On 04/28/2010 06:29 PM, Jesus Cea wrote:
> This is not good. An undocumented *key* feature, written in a obscure
> programming language :).
> 
> I know it is not very appropiate to post this in this mailing list but...
> 
> I was wondering if there is any kind of demand of an alternative OpenPGP
> keyserver, with a different but documented syncronization technology,
> like Merkle trees.

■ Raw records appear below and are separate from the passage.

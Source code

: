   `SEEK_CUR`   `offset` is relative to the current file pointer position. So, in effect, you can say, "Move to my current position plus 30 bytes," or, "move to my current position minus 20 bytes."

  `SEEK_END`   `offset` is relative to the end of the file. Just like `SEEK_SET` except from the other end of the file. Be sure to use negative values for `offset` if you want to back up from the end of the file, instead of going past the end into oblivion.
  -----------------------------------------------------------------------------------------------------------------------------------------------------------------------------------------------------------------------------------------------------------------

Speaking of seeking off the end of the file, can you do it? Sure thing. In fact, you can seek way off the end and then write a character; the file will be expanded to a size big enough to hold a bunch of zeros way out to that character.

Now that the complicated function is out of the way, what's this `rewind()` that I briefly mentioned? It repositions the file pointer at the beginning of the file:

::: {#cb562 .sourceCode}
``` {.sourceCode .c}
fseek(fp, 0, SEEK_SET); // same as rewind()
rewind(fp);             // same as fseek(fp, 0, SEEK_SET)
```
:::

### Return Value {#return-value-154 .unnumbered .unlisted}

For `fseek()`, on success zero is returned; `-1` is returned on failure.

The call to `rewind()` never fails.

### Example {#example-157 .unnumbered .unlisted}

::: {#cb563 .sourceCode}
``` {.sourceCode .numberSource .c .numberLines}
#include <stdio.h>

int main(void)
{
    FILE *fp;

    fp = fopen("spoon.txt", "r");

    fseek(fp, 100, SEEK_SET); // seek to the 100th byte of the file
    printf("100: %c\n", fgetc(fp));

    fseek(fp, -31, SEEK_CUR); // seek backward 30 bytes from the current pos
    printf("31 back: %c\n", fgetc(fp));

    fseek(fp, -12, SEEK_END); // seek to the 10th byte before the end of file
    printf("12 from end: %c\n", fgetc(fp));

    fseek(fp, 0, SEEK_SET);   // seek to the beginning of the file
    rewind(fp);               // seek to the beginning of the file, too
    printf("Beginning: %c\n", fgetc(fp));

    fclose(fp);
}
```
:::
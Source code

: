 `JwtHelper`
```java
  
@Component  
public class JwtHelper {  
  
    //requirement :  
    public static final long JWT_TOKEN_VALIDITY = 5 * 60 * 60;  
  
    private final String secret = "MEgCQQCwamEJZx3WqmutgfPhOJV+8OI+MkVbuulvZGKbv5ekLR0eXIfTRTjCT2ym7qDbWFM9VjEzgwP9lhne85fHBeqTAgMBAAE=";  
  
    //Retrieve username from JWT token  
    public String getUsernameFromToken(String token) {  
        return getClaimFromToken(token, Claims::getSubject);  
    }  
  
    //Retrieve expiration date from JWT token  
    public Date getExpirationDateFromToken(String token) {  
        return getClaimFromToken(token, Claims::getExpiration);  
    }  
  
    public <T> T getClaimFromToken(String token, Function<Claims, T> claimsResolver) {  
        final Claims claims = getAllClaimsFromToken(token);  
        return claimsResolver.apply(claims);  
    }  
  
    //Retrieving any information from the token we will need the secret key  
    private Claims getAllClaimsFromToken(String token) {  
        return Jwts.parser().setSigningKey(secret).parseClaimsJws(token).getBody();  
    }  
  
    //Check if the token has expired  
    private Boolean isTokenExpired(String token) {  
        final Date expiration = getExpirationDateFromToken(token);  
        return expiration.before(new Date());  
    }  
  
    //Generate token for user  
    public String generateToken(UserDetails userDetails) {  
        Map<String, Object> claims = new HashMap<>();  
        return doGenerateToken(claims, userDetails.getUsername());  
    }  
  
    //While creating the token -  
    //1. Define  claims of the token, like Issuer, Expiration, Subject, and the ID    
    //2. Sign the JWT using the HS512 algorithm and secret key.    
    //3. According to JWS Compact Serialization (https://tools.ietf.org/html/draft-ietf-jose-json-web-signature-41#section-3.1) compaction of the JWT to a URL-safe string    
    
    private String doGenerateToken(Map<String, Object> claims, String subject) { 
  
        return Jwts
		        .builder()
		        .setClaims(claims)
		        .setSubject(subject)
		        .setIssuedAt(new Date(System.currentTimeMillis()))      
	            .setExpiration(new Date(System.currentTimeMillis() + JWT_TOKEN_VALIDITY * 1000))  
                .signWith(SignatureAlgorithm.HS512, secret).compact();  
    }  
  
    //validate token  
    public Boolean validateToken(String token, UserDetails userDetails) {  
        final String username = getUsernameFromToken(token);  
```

Implemented in Python.

There are already several alternative OpenPGP keyservers with different
(but documented) synchronization tech.  In particular, all the systems
that sync'ed via e-mail (onak, pks, openpksd, etc.  i'm sure someone
else has a better list than me).

They have been superseded by SKS, mainly because of the more effective
synchronization.

The algorithm *is* documented, but it's academic/mathematical
documentation, not bits-on-the-wire documentation.  See the two papers
linked from the site here:

 http://minskyprimus.net/sks/

I don't think a new synchronization technique is what we need; i *do*
think that an alternate implementation that interoperates with sks would
be a great thing, and i imagine would be a good way to really nail down
what's happening practically in the actual set reconciliation.

> I apology for the off-topic and the attack to sks :(.

I don't think it's an attack, or certainly not an off-base attack --
it's an acknowledgment of a real weakness, and SKS would itself be
better if it was resolved.  Thanks for bringing it up.

        --dkg

PS i don't read/write ocaml either, and i don't have the available
cycles to write such an alternate implementation myself.  I'm just
saying that i think it's a good idea.